Tuesday, July 31, 2012

Fighting With Photoshop CS6's Adaptive Wide Angle Filter

Okay, guess what?  The Adobe Photoshop CS6's Adaptive Wide Angle Filter (Filter/Adaptive Wide Angle) won.  What a shock!  Okay, maybe not so much.  It's new in CS6, I was playing with a pano and selected the Panorama option in the dropdown asking "what type of image are you working on".

Today's image is a five shot panorama.  The shots were taken vertically to get me the most of a very dramatic sky.  As is usual when shooting this type of pano, the wall in front was bowed,  It looked a lot like the landscape was smiling.  Made, what could be, a fairly serious landscape shot look rather comical.  The corn field at the crest of the hill appeared to be a crewcut hairstyle.  All that would have been needed was a couple of eyes to produce a landscape "smiley face".

The Fix:

Since the shot is made up of four images, CS6 couldn't figure out what (single) lens was used.  Once multiple shots are combined, CS6 drops the lens info from the meta data that goes along with a single shot.  Seems logical.  The computer can't keep track of if the combined image comes from a cohesive sets of shots (as in today's image) or if it's made from a combination of unrelated shots.  I chose to do the pano, as I have to live with that limitation.

It's a pano!  CS6's new Adaptive Wide Angle Filter has several choices when it wants information about what you're trying to do.  The dropdown is titled "Correction".  What you do is draw a line along the curve you'd like to straighten.  When click the dropdown and you see "Fisheye", "Perspective", "Panorama"  and "Full Spherical" to pick from.  Well I made a pano, so naturally I picked Panorama.  It turned the broad smile into a sly grin.  Not exactly what I was looked for.  That when the fighting started.  I tried anything I could think of.  I came to the conclusion that I just didn't get it.   I finally left it with its "sly grin" and thought I was asking too much of the Adaptive Wide Angle Filter (AWAF).

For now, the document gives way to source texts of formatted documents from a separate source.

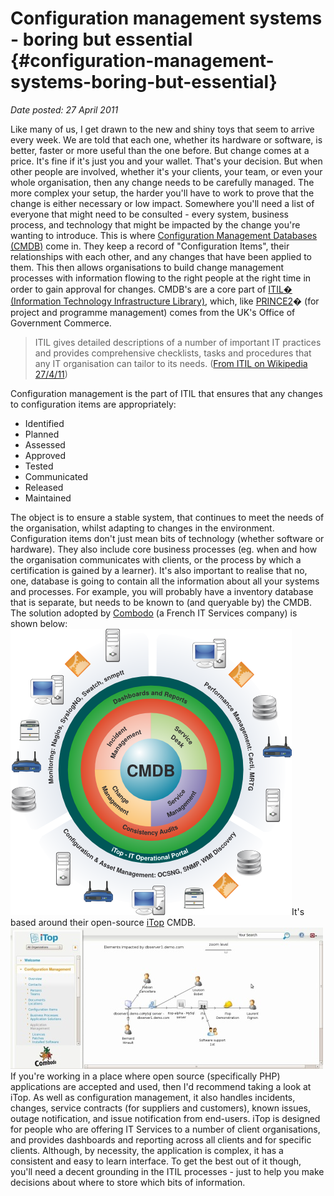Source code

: # Configuration management systems - boring but essential {#configuration-management-systems-boring-but-essential}

_Date posted: 27 April 2011_

Like many of us, I get drawn to the new and shiny toys that seem to arrive every week. We are told that each one, whether its hardware or software, is better, faster or more useful than the one before. But change comes at a price. It's fine if it's just you and your wallet. That's your decision. But when other people are involved, whether it's your clients, your team, or even your whole organisation, then any change needs to be carefully managed. The more complex your setup, the harder you'll have to work to prove that the change is either necessary or low impact. Somewhere you'll need a list of everyone that might need to be consulted - every system, business process, and technology that might be impacted by the change you're wanting to introduce. This is where [Configuration Management Databases (CMDB)](http://en.wikipedia.org/wiki/Configuration_management_database) come in. They keep a record of "Configuration Items", their relationships with each other, and any changes that have been applied to them. This then allows organisations to build change management processes with information flowing to the right people at the right time in order to gain approval for changes. CMDB's are a core part of [ITIL� (Information Technology Infrastructure Library)](http://www.itil-officialsite.com/), which, like [PRINCE2](http://en.wikipedia.org/wiki/PRINCE2)� (for project and programme management) comes from the UK's Office of Government Commerce.

> ITIL gives detailed descriptions of a number of important IT practices and provides comprehensive checklists, tasks and procedures that any IT organisation can tailor to its needs. ([From ITIL on Wikipedia 27/4/11](http://en.wikipedia.org/wiki/ITIL))

Configuration management is the part of ITIL that ensures that any changes to configuration items are appropriately:

*   Identified
*   Planned
*   Assessed
*   Approved
*   Tested
*   Communicated
*   Released
*   Maintained

The object is to ensure a stable system, that continues to meet the needs of the organisation, whilst adapting to changes in the environment. Configuration items don't just mean bits of technology (whether software or hardware). They also include core business processes (eg. when and how the organisation communicates with clients, or the process by which a certification is gained by a learner). It's also important to realise that no, one, database is going to contain all the information about all your systems and processes. For example, you will probably have a inventory database that is separate, but needs to be known to (and queryable by) the CMDB. The solution adopted by [Combodo](http://www.combodo.com/) (a French IT Services company) is shown below:[![Combodo solution](./exportlc.php_files/Schema_iTop-08317.png)](http://www.combodo.com/-Solution,18-.html)It's based around their open-source [iTop](http://www.combodo.com/-Overview-.html) CMDB.[![iTop Screenshot](./exportlc.php_files/iTop_impact.jpg)](http://www.combodo.com/-Screenshots-.html)If you're working in a place where open source (specifically PHP) applications are accepted and used, then I'd recommend taking a look at iTop. As well as configuration management, it also handles incidents, changes, service contracts (for suppliers and customers), known issues, outage notification, and issue notification from end-users. iTop is designed for people who are offering IT Services to a number of client organisations, and provides dashboards and reporting across all clients and for specific clients. Although, by necessity, the application is complex, it has a consistent and easy to learn interface. To get the best out of it though, you'll need a decent grounding in the ITIL processes - just to help you make decisions about where to store which bits of information.
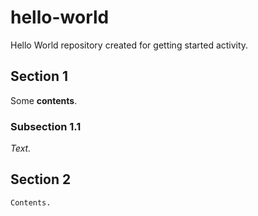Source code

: # hello-world
Hello World repository created for getting started activity.

## Section 1
Some **contents**.

### Subsection 1.1
_Text._

## Section 2
`Contents.`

After a night's rest I thought I'd look at it again.  I'm a big fan of NAPP's Photoshop Guys.  One thing they all advocate is pushing buttons.  Sure, that's what it's "supposed to do" , but what happens if you try ....  What the heck, there's four choices and I'd been fighting with the one that seemed reasonable.  After all, I shot a pano and the AWAF had a panorama choice.  I couldn't "hurt" anything by pushing buttons.  I figured "it's not a Fisheye, it's a pano".  What's the worst that could happen if I selected Fisheye?  Make the grin back into another "big smile"?  Nope!  The wall instantly became straight as an arrow.  Just what I was fighting for. 

The "Morale":

If any version of Photoshop gives you choices, try them all.  You can't screw things up too bad.  You may get the effect you were trying for.  And, if nothing else, you'll learn a little more about Photoshop.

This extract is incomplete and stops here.